My surgery date has been set for January 26 – exactly 2 1/2 weeks from now. While I am doing a pretty decent job at being quite ‘Zen’ about it, the fact remains that I wish it would just get here so that I can begin healing.
How does one patiently await a surgery when she struggles with anxiety? How does she keep her spirits up and keep the negative thoughts out? For me, it helps to have little notes like this posted in various spots around the house:
I like being prepared. I find it helpful to know what to expect so I can better deal with problems as they arise instead of being surprised buy them. However, trying to do research on the Internet about labral tear and rotator cuff repair surgery has provided nothing but horror stories so grand that some people suggest that gnawing off one’s arm as a better alternative to surgery. I continue to be amazed by peoples initial responses when finding out that I am heading in for an operation. I’ve had several acquaintances use phrases like,
‘Wow – that’s an incredibly painful recovery.’

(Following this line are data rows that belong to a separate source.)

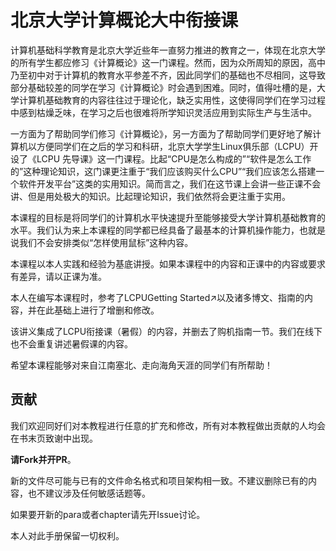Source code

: # 北京大学计算概论大中衔接课

计算机基础科学教育是北京大学近些年一直努力推进的教育之一，体现在北京大学的所有学生都应修习《计算概论》这一门课程。然而，因为众所周知的原因，高中乃至初中对于计算机的教育水平参差不齐，因此同学们的基础也不尽相同，这导致部分基础较差的同学在学习《计算概论》时会遇到困难。同时，值得吐槽的是，大学计算机基础教育的内容往往过于理论化，缺乏实用性，这使得同学们在学习过程中感到枯燥乏味，在学习之后也很难将所学知识灵活应用到实际生产与生活中。

一方面为了帮助同学们修习《计算概论》，另一方面为了帮助同学们更好地了解计算机以方便同学们在之后的学习和科研，北京大学学生Linux俱乐部（LCPU）开设了《LCPU 先导课》这一门课程。比起“CPU是怎么构成的”“软件是怎么工作的”这种理论知识，这门课更注重于“我们应该购买什么CPU”“我们应该怎么搭建一个软件开发平台”这类的实用知识。简而言之，我们在这节课上会讲一些正课不会讲、但是用处极大的知识。比起理论知识，我们依然将会更注重于实用。

本课程的目标是将同学们的计算机水平快速提升至能够接受大学计算机基础教育的水平。我们认为来上本课程的同学都已经具备了最基本的计算机操作能力，也就是说我们不会安排类似“怎样使用鼠标”这种内容。

本课程以本人实践和经验为基底讲授。如果本课程中的内容和正课中的内容或要求有差异，请以正课为准。

本人在编写本课程时，参考了LCPUGetting Started↗以及诸多博文、指南的内容，并在此基础上进行了增删和修改。

该讲义集成了LCPU衔接课（暑假）的内容，并删去了购机指南一节。我们在线下也不会重复讲述暑假课的内容。

希望本课程能够对来自江南塞北、走向海角天涯的同学们有所帮助！

## 贡献

我们欢迎同好们对本教程进行任意的扩充和修改，所有对本教程做出贡献的人均会在书末页致谢中出现。

**请Fork并开PR**。

新的文件尽可能与已有的文件命名格式和项目架构相一致。不建议删除已有的内容，也不建议涉及任何敏感话题等。

如果要开新的para或者chapter请先开Issue讨论。

本人对此手册保留一切权利。
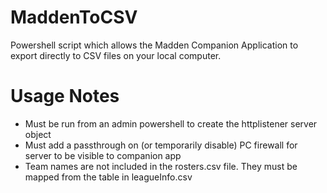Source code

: # MaddenToCSV
Powershell script which allows the Madden Companion Application to export directly to CSV files on your local computer.

# Usage Notes
- Must be run from an admin powershell to create the httplistener server object
- Must add a passthrough on (or temporarily disable) PC firewall for server to be visible to companion app
- Team names are not included in the rosters.csv file.  They must be mapped from the table in leagueInfo.csv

‘it’s so frustrating, you’ll feel like you will never get any better.’
‘A friend of mine had it and he said it was excruciating!’
Not the greatest of pep talks, are they? I have had some people share their own personal stories, giving me straight up facts balanced with positive words and for that I am greatly appreciative. I have decided from this moment forth though, that I am going to rely on my physical therapist as my sole provider of information, and I’m fine with it.
In the meantime, I have my watercolor and acrylic paints to keep me company and my mind occupied. Paint has a way of calming my anxiety like salve to a sore.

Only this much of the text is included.